== Provided records

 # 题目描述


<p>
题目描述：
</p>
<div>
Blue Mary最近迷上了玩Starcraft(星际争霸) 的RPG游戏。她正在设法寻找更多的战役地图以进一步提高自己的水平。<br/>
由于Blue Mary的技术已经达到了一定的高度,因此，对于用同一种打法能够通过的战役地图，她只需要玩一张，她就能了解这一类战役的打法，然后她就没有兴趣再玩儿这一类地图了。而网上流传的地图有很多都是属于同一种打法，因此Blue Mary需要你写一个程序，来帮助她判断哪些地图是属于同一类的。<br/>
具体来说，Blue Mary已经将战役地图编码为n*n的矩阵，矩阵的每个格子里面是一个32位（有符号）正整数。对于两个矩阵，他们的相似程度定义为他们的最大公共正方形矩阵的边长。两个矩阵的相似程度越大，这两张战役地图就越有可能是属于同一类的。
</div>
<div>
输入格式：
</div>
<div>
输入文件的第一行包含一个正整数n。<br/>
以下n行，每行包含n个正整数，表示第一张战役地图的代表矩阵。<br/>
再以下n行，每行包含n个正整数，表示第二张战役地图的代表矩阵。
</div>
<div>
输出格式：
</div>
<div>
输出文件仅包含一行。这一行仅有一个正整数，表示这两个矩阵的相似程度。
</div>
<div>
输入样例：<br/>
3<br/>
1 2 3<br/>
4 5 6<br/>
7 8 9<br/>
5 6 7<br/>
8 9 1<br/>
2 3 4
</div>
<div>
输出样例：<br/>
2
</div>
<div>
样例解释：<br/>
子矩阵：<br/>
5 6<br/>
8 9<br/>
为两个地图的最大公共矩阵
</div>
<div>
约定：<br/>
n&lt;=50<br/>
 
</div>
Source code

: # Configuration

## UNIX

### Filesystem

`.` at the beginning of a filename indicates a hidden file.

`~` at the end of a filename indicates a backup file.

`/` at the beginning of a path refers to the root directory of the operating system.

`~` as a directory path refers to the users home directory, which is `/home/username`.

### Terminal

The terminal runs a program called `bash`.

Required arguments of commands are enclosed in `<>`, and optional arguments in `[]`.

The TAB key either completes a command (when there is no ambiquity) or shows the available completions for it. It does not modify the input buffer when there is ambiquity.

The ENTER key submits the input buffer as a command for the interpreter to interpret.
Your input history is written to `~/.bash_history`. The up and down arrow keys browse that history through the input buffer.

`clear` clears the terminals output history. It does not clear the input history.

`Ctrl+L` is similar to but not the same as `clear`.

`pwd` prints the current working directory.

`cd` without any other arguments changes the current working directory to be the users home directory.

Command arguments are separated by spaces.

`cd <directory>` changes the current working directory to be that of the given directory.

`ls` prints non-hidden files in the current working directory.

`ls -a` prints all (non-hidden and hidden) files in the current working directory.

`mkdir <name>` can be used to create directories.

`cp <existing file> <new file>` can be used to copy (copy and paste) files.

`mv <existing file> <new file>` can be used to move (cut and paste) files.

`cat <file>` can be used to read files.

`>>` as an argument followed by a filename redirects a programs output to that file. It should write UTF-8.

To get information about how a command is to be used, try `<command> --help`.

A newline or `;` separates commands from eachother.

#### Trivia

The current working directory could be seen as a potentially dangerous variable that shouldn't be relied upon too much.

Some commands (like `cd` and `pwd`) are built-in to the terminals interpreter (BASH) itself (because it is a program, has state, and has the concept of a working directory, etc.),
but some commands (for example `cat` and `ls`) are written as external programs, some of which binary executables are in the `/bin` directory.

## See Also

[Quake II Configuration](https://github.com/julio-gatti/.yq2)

====

[Task objective] Give back every entry, unchanged in any way.

[Reply]
 # 题目描述


<p>
题目描述：
</p>
<div>
Blue Mary最近迷上了玩Starcraft(星际争霸) 的RPG游戏。她正在设法寻找更多的战役地图以进一步提高自己的水平。<br/>
由于Blue Mary的技术已经达到了一定的高度,因此，对于用同一种打法能够通过的战役地图，她只需要玩一张，她就能了解这一类战役的打法，然后她就没有兴趣再玩儿这一类地图了。而网上流传的地图有很多都是属于同一种打法，因此Blue Mary需要你写一个程序，来帮助她判断哪些地图是属于同一类的。<br/>
具体来说，Blue Mary已经将战役地图编码为n*n的矩阵，矩阵的每个格子里面是一个32位（有符号）正整数。对于两个矩阵，他们的相似程度定义为他们的最大公共正方形矩阵的边长。两个矩阵的相似程度越大，这两张战役地图就越有可能是属于同一类的。
</div>
<div>
输入格式：
</div>
<div>
输入文件的第一行包含一个正整数n。<br/>
以下n行，每行包含n个正整数，表示第一张战役地图的代表矩阵。<br/>
再以下n行，每行包含n个正整数，表示第二张战役地图的代表矩阵。
</div>
<div>
输出格式：
</div>
<div>
输出文件仅包含一行。这一行仅有一个正整数，表示这两个矩阵的相似程度。
</div>
<div>
输入样例：<br/>
3<br/>
1 2 3<br/>
4 5 6<br/>
7 8 9<br/>
5 6 7<br/>
8 9 1<br/>
2 3 4
</div>
<div>
输出样例：<br/>
2
</div>
<div>
样例解释：<br/>
子矩阵：<br/>
5 6<br/>
8 9<br/>
为两个地图的最大公共矩阵
</div>
<div>
约定：<br/>
n&lt;=50<br/>
 
</div>
Source code

: # Configuration

## UNIX

### Filesystem

`.` at the beginning of a filename indicates a hidden file.

`~` at the end of a filename indicates a backup file.

`/` at the beginning of a path refers to the root directory of the operating system.

`~` as a directory path refers to the users home directory, which is `/home/username`.

### Terminal

The terminal runs a program called `bash`.

Required arguments of commands are enclosed in `<>`, and optional arguments in `[]`.

The TAB key either completes a command (when there is no ambiquity) or shows the available completions for it. It does not modify the input buffer when there is ambiquity.

The ENTER key submits the input buffer as a command for the interpreter to interpret.
Your input history is written to `~/.bash_history`. The up and down arrow keys browse that history through the input buffer.

`clear` clears the terminals output history. It does not clear the input history.

`Ctrl+L` is similar to but not the same as `clear`.

`pwd` prints the current working directory.

`cd` without any other arguments changes the current working directory to be the users home directory.

Command arguments are separated by spaces.

`cd <directory>` changes the current working directory to be that of the given directory.

`ls` prints non-hidden files in the current working directory.

`ls -a` prints all (non-hidden and hidden) files in the current working directory.

`mkdir <name>` can be used to create directories.

`cp <existing file> <new file>` can be used to copy (copy and paste) files.

`mv <existing file> <new file>` can be used to move (cut and paste) files.

`cat <file>` can be used to read files.

`>>` as an argument followed by a filename redirects a programs output to that file. It should write UTF-8.

To get information about how a command is to be used, try `<command> --help`.

A newline or `;` separates commands from eachother.

#### Trivia

The current working directory could be seen as a potentially dangerous variable that shouldn't be relied upon too much.

Some commands (like `cd` and `pwd`) are built-in to the terminals interpreter (BASH) itself (because it is a program, has state, and has the concept of a working directory, etc.),
but some commands (for example `cat` and `ls`) are written as external programs, some of which binary executables are in the `/bin` directory.

## See Also

[Quake II Configuration](https://github.com/julio-gatti/.yq2)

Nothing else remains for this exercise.